As suspected, the compressed size of the files is much smaller than in challenge.zip! Maybe there's a different compression algorithm at play?

$ exiftool challenge.zip | grep "Zip Compression"
Zip Compression                 : Deflated

$ exiftool compression_test.zip | grep "Zip Compression"
Zip Compression                 : Deflated

Nope! Same. Time to read about how zip files work and how data might be hidden in them.

David Huffman and his Tree

Wikipedia's Deflate page tells us about the two types of compression that Deflate uses:

Deflate is a lossless data compression file format that uses a combination of LZSS and Huffman coding. It was designed by Phil Katz, for version 2 of his PKZIP archiving tool. Deflate was later specified in RFC 1951 (1996).

"An Explanation of the Deflate Algorithm" has a great explanation of how those two components work. LZ77 finds and compresses repeated sequences of data and Huffman coding is a clever way of reducing the number of bits needed to represent each symbol in a file. I chose to focus on Huffman coding because of this information in its Wikipedia Page:

  1. David Huffman developed the algorithm
  2. The algorithm uses a Huffman Tree to find the optimal prefix code

We usually think of files in terms of bytes. Files containing ASCII text like the ones in challenge.zip represent each character using one byte. One byte can represent 256 different symbols, but lots of files waste space by not using all 256 possibilities. We can see how many unique characters are in 00.txt with this script:

$ od -tx1 -An 00.txt    | # print each byte of chapter I in hex, space-separated, with no address base
tr ' ' '\n'             | # replace space with newline 
sort -n                 | # sort numerically 
uniq                    | # remove duplicate lines
wc -w                     # get word count (number of unique bytes in chapter I)

      39

Only 39 different byte values are represented in the first chapter! This file could be so much smaller if each character only needed 6 bits. Reducing the number of bits needed to represent each symbol based on this metric is one way to compress a file, but Huffman coding is much better. Huffman coding is a variable-length code that can use fewer bits to represent the most common symbols and increase the number of bits for less common symbols.

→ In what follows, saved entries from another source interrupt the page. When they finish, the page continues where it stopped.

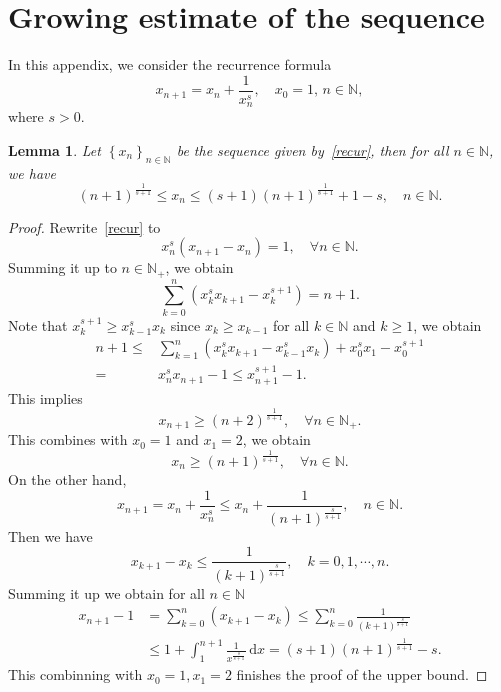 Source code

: \documentclass{amsart}
\renewcommand{\d}{\,\mathrm{d}}
\newcommand\N{\ensuremath{\mathbb{N}}}
\newtheorem{lemma}[theorem]{Lemma}
\theoremstyle{definition}
\begin{document}
\section{Growing estimate of the sequence}
In this appendix, we consider the recurrence formula
\begin{equation}
	x_{n+1}=x_n+\frac{1}{x_n^{s}},\quad x_0=1, \,n\in \N,\label{recur}
\end{equation}
where $s>0$. 
\begin{lemma}
	Let $\left\{x_n\right\} _{n\in \N}$ be the sequence given by~\eqref{recur}, then for all $n\in \N$, we have
	\begin{equation}
		(n+1)^{\frac{1}{s+1}}\le x_n\le (s+1)(n+1)^{\frac{1}{s+1}}+1-s, \quad n\in \N.
	\end{equation}
\end{lemma}
\begin{proof}
	Rewrite~\eqref{recur} to
	\begin{equation}
		x_n^{s}(x_{n+1}-x_n)=1,\quad \forall n\in \N.
	\end{equation}
	Summing it up to $n \in \N_{+}$, we obtain
	 \begin{equation}
		\sum_{k=0}^{n} \left( x_{k}^{s}x_{k+1}-x_{k}^{s+1} \right) =n+1.
	\end{equation}
	Note that $x_k^{s+1}\ge x_{k-1}^{s}x_k$ since $x_k\ge x_{k-1}$ for all $k\in \N$ and $k\ge 1$, we obtain
	 \begin{equation}
		\begin{aligned}
			n+1 \le & \sum_{k=1}^{n} \left( x_{k}^{s}x_{k+1}-x_{k-1}^{s}x_k \right) +x^{s}_0x_1-x_0^{s+1}\\
			= & x^{s}_{n}x_{n+1}-1\le x_{n+1}^{s+1}-1.
		\end{aligned} 
	\end{equation}
	This implies
	\begin{equation}
		x_{n+1} \ge (n+2)^{\frac{1}{s+1}},\quad \forall n \in \N_{+}.
	\end{equation}
	This combines with $x_0=1$ and $x_1=2$, we obtain 
	\begin{equation}
		x_{n}\ge \left( n+1 \right) ^{\frac{1}{s+1}},\quad \forall n\in \N.
	\end{equation}
On the other hand,
\begin{equation}
	x_{n+1}=x_n+\frac{1}{x_n^{s}}\le x_n+\frac{1}{(n+1)^{\frac{s}{s+1}}},\quad  n\in \N.
\end{equation}
Then we have
\begin{equation}
	x_{k+1}-x_k\le \frac{1}{(k+1)^{\frac{s}{s+1}}},\quad k=0,1,\cdots ,n.
\end{equation}
Summing it up we obtain for all $n\in \N$
\begin{equation}
	\begin{aligned}
		x_{n+1}-1 &= \sum_{k=0}^{n} (x_{k+1}-x_k)\le \sum_{k=0}^{n} \frac{1}{(k+1)^{\frac{s}{s+1}}}\\
			  &\le 1+\int_1^{n+1} \frac{1}{x^{\frac{s}{s+1}}}\d x=(s+1)(n+1)^{\frac{1}{s+1}}-s.
	\end{aligned} 
\end{equation}
This combinning with $x_0=1,x_1=2$ finishes the proof of the upper bound. 
\end{proof}


\end{document}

In this example of a Huffman tree for the text "this is an example of a huffman tree" by Metaficha, the encoding for each character can be found by following the tree from the root to each leaf, adding a '0' bit if taking the left path or '1' if taking the right. the most frequent symbols are encoded with only three bits despite needing to represent 16 different symbols from the uncompressed string:

  • ' ': 111
  • 'e': 000
  • 'a': 010

Tree Climbing

Now that we know what a Huffman tree is, it's time to see if we can find anything strange in the Huffman tree of each compressed chapter. To extract the tree and learn more about how the Deflate algorithm works, I used the article "Let's implement zlib.decompress()" by Paul Tan.

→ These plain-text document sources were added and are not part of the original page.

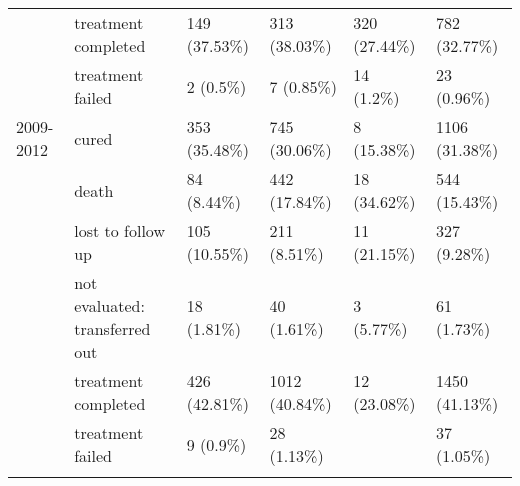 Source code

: \documentclass{article}
\begin{document}
\begin{landscape}
\begin{table}[!htbp]
\begin{tabular}{@{\extracolsep{5pt}} llllll}
 & treatment completed & 149 (37.53\%) & 313 (38.03\%) & 320 (27.44\%) & 782 (32.77\%) \\ 
 & treatment failed & 2 (0.5\%) & 7 (0.85\%) & 14 (1.2\%) & 23 (0.96\%) \\ 
2009-2012 & cured & 353 (35.48\%) & 745 (30.06\%) & 8 (15.38\%) & 1106 (31.38\%) \\ 
 & death & 84 (8.44\%) & 442 (17.84\%) & 18 (34.62\%) & 544 (15.43\%) \\ 
 & lost to follow up & 105 (10.55\%) & 211 (8.51\%) & 11 (21.15\%) & 327 (9.28\%) \\ 
 & not evaluated: transferred out & 18 (1.81\%) & 40 (1.61\%) & 3 (5.77\%) & 61 (1.73\%) \\ 
 & treatment completed & 426 (42.81\%) & 1012 (40.84\%) & 12 (23.08\%) & 1450 (41.13\%) \\ 
 & treatment failed & 9 (0.9\%) & 28 (1.13\%) &  & 37 (1.05\%) \\ 
\hline \\[-1.8ex] 
\end{tabular} 
\end{table} 


\end{landscape}
\end{document}

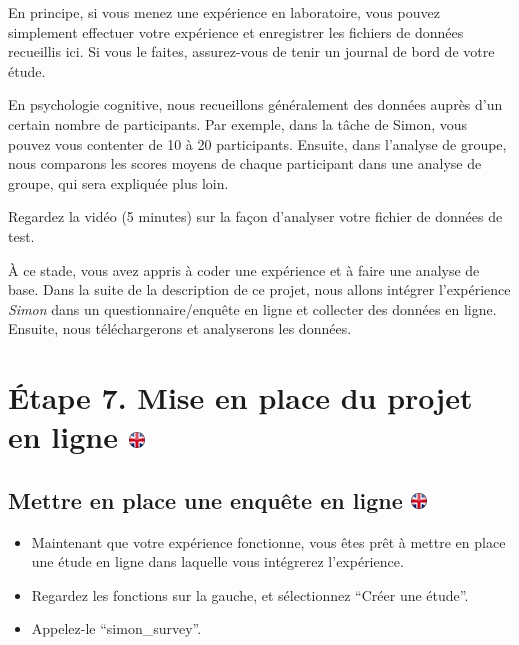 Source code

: \documentclass[
]{book}
\providecommand{\tightlist}{%
  \setlength{\itemsep}{0pt}\setlength{\parskip}{0pt}}
\begin{document}
En principe, si vous menez une expérience en laboratoire, vous pouvez simplement effectuer votre expérience et enregistrer les fichiers de données recueillis ici. Si vous le faites, assurez-vous de tenir un journal de bord de votre étude.

En psychologie cognitive, nous recueillons généralement des données auprès d'un certain nombre de participants. Par exemple, dans la tâche de Simon, vous pouvez vous contenter de 10 à 20 participants. Ensuite, dans l'analyse de groupe, nous comparons les scores moyens de chaque participant dans une analyse de groupe, qui sera expliquée plus loin.

Regardez la vidéo (5 minutes) sur la façon d'analyser votre fichier de données de test.

À ce stade, vous avez appris à coder une expérience et à faire une analyse de base. Dans la suite de la description de ce projet, nous allons intégrer l'expérience \emph{Simon} dans un questionnaire/enquête en ligne et collecter des données en ligne. Ensuite, nous téléchargerons et analyserons les données.

\hypertarget{uxe9tape-7.-mise-en-place-du-projet-en-ligne}{%
\section[Étape 7. Mise en place du projet en ligne ]{\texorpdfstring{Étape 7. Mise en place du projet en ligne \href{https://www.psytoolkit.org/lessons/project.html\#_step_7_setup_online_project}{\protect\includegraphics{img/ukflag.png}}}{Étape 7. Mise en place du projet en ligne }}\label{uxe9tape-7.-mise-en-place-du-projet-en-ligne}}

\hypertarget{mettre-en-place-une-enquuxeate-en-ligne}{%
\subsection[Mettre en place une enquête en ligne ]{\texorpdfstring{Mettre en place une enquête en ligne \href{https://www.psytoolkit.org/lessons/project.html\#_setup_an_online_survey}{\protect\includegraphics{img/ukflag.png}}}{Mettre en place une enquête en ligne }}\label{mettre-en-place-une-enquuxeate-en-ligne}}

\begin{itemize}
\tightlist
\item
  Maintenant que votre expérience fonctionne, vous êtes prêt à mettre en place une étude en ligne dans laquelle vous intégrerez l'expérience.
\item
  Regardez les fonctions sur la gauche, et sélectionnez ``Créer une étude''.
\item
  Appelez-le ``simon\_survey''.
\end{itemize}
\end{document}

Paul's code expects zlib data, which is just the raw, compressed deflate data wrapped in a small header and footer. We can modify the code to skip the zlib wrapper parsing/verification and just assume the data we supply is correct. Then we can parse the zip file to extract the data we need and then send it to the tree parser:

# extract raw compressed data from zip file
def carve(zip_name, metadata_size):
    # list of tuples, (offset, size)
    files = []
    # parse zip file
    with zipfile.ZipFile(zip_name, 'r') as zip_file:
        # iterate over each file in zip
        for elem in zip_file.infolist():
            offset = elem.header_offset + metadata_size
            compress_size = elem.compress_size
            files.append((offset, compress_size))

    compressed_data = []
    with open(zip_name, 'rb') as raw_zip:
        for f in files:
            # seek to offset and read compressed_size bytes
            raw_zip.seek(f[0])
            compressed_data.append(raw_zip.read(f[1]))

    return compressed_data
# parse raw compressed data to get huffman tree (ignore distance tree)
def get_huffman_tree(raw):
    r = BitReader(raw)
    # read BFINAL and BTYPE
    BFINAL = r.read_bit()
    BTYPE = r.read_bits(2)
    literal_length_tree, distance_tree = decode_trees(r)
    return literal_length_tree 
if __name__ == "__main__":
    # get raw compressed data from challenge.zip
    challenge_data = carve('challenge.zip', 0x24)

    # extract huffman tree, inserter will print when 'E' character is inserted 
    for i, f in enumerate(challenge_data):
        print(get_huffman_tree(f))

This seems to work, but it's hard to tell if anything out of the ordinary is present. Graphing a tree from compression_test.zip and comparing side-by-side with the same one from challenge.zip is a better way to highlight any differences.

# make networkx graph from huffman tree
def walk_graph(self, node, parent, g, edge_label=None):
    # root of tree
    if not parent:
        g.add_node(node.symbol, label='root')
    else:
        # leaf node
        if node.symbol > 0:
            label = node.symbol
        # intermediate node
        else:
            label = ''
        g.add_node(node.symbol, label=label)
        g.add_edge(parent.symbol, node.symbol, label=edge_label)
    if node.left:
        self.walk_graph(node.left, node, g, '0')
    if node.right:
        self.walk_graph(node.right, node, g, '1')
    return g
# generate image from a given huffman tree
def visualize(huffman_tree, output_name):
    g = huffman_tree.make_graph()
    A = nx.drawing.nx_agraph.to_agraph(g)
    A.layout('dot', args='-Nfontsize=10 -Nwidth=".2" -Nheight=".2" -Nmargin=0 -Gfontsize=8')
    A.draw(output_name)
    print(f'Graph generated: {output_name}')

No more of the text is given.